Kate MacArthur: How does VHA forecast and plan for healthcare needs that could be decades away?

Amanda Lienau: We're closely attending to weak signals of emerging trends and practices, partially through paying attention to ideas and practices that we're hearing from our field staff. Then through our office, beginning to test, prototype and iterate on novel ideas of new technologies or care pathways at a small scale to see how we might make use of those new technologies or care pathways, then iterating and working on them over time to see if there is a good fit for VHA care.

“We’re seeing fewer physical injuries and more reports of mental health concern. With this significant decrease in physical injuries, we’re seeing our focus on the mental health and mental welfare of Veterans as being more primary.”

MacArthur: How and where does VHA influence private healthcare or healthcare at-large? 

Lienau: The biggest is that two-thirds of trainees across a variety of professions will do some of their clinical training in the VHA. Many of our staff, the people who work at VA, also work at private healthcare settings. And they're maybe using a particular technology in that private healthcare system, and they want to test it within the VA. This is a bidirectional learning that occurs both with innovations that start at VA and then that same person is curious and wants to test it in a private healthcare setting. Or that can happen at a larger, more systemic level. 

MacArthur: What’s an example of bidirectional learning?

Lienau: A clinician in a private healthcare setting and within VA was making use of a technology in that private setting that allowed for radiologic imaging to be prioritized to allow the radiologists on the care team to read the most urgent reports first and read them in order of priority.
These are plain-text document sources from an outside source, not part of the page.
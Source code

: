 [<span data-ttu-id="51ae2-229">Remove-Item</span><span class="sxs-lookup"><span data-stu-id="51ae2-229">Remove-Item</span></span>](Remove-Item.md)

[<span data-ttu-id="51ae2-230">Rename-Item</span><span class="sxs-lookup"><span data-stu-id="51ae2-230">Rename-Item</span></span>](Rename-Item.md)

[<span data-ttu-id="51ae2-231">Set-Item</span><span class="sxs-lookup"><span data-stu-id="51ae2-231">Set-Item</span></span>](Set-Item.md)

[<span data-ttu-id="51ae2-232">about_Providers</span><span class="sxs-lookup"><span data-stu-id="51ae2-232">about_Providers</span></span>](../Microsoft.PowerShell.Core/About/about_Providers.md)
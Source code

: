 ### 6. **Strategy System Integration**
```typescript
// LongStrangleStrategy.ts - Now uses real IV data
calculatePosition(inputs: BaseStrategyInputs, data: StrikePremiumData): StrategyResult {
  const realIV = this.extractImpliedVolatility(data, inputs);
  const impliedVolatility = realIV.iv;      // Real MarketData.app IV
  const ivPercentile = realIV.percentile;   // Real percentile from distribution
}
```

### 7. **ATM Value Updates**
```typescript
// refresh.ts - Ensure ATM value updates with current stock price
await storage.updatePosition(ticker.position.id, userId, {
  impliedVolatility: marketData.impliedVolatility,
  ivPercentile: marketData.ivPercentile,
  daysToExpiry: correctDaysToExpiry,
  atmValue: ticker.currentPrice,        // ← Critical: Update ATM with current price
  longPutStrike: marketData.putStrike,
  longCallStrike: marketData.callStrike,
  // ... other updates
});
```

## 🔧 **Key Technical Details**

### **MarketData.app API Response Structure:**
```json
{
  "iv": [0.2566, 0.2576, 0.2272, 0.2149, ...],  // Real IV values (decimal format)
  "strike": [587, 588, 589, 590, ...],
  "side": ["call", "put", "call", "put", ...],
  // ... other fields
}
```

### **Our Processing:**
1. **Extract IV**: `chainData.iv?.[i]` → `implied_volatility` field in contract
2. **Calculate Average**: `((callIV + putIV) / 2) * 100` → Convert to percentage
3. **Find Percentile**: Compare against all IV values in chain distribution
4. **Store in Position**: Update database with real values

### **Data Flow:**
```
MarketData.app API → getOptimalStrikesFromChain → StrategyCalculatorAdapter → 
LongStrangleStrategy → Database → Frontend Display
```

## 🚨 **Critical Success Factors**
We were able to then successfully test and make use of that same technology within VA and test how it impacted and influenced the Veteran experience of care as well as the radiologist care team experience within VA.

MacArthur: What VHA innovations could change healthcare for the general public in the coming decade?
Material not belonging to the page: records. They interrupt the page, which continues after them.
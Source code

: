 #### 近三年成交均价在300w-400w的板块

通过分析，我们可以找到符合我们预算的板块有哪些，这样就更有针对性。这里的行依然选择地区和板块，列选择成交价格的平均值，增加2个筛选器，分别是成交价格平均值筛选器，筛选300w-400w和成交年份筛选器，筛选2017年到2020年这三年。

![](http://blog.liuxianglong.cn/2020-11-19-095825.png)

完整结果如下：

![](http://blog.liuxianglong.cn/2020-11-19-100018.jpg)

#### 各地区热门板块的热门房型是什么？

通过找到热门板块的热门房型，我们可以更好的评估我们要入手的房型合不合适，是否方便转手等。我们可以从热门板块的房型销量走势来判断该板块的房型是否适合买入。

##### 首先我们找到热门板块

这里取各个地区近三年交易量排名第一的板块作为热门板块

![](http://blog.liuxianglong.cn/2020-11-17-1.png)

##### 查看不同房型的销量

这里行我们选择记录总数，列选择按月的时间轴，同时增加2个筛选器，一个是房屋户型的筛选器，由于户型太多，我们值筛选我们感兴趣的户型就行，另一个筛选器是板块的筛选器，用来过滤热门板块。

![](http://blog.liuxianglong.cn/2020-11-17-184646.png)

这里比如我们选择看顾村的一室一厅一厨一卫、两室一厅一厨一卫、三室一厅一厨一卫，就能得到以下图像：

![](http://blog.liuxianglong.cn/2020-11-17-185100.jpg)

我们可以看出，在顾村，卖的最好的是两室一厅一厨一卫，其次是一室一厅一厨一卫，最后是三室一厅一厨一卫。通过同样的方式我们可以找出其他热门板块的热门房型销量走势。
Lienau: The adoption of telehealth and asynchronous care [outside of the business day], as well as the use of technology to augment and personalize care through novel data points through various sensors and wearable technology, the use of real-time data through those sensors and wearable technologies, and the use of various computational strategies. That includes natural language processing, optical character recognition, machine learning under the broader umbrella of artificial intelligence to reduce administrative burden and to help augment the care that's being provided by care teams. 

MacArthur: How might the nature of Veteran care evolve as the nature of defense changes? 

Lienau: There are fewer physical injuries as the nature of defense changes to being less close-quarters fighting and more long-distance efforts that are both, psychological or PSYOPs in nature, as well as attacks that can be done via a long distance. We're seeing fewer physical injuries and more reports of mental health concern. With this significant decrease in physical injuries, we're seeing our focus on the mental health and mental welfare of Veterans as being more primary. We also know that a person's mental status, cognitive skills, and their mental wellness overall augment and support their ability to attend to physical health needs.

MacArthur: What is driving more of those needs?

Lienau: The underlying reason we believe we're seeing this difference is it has always been a mental battle as well as a physical battle. For this reason, VA is a leader in bringing mental health care to Veterans. VA has the largest integrated mental health treatment as part of primary care and is integrated in even specialty care. Then the communication between mental health providers and the variety of physical health providers is all in the same record.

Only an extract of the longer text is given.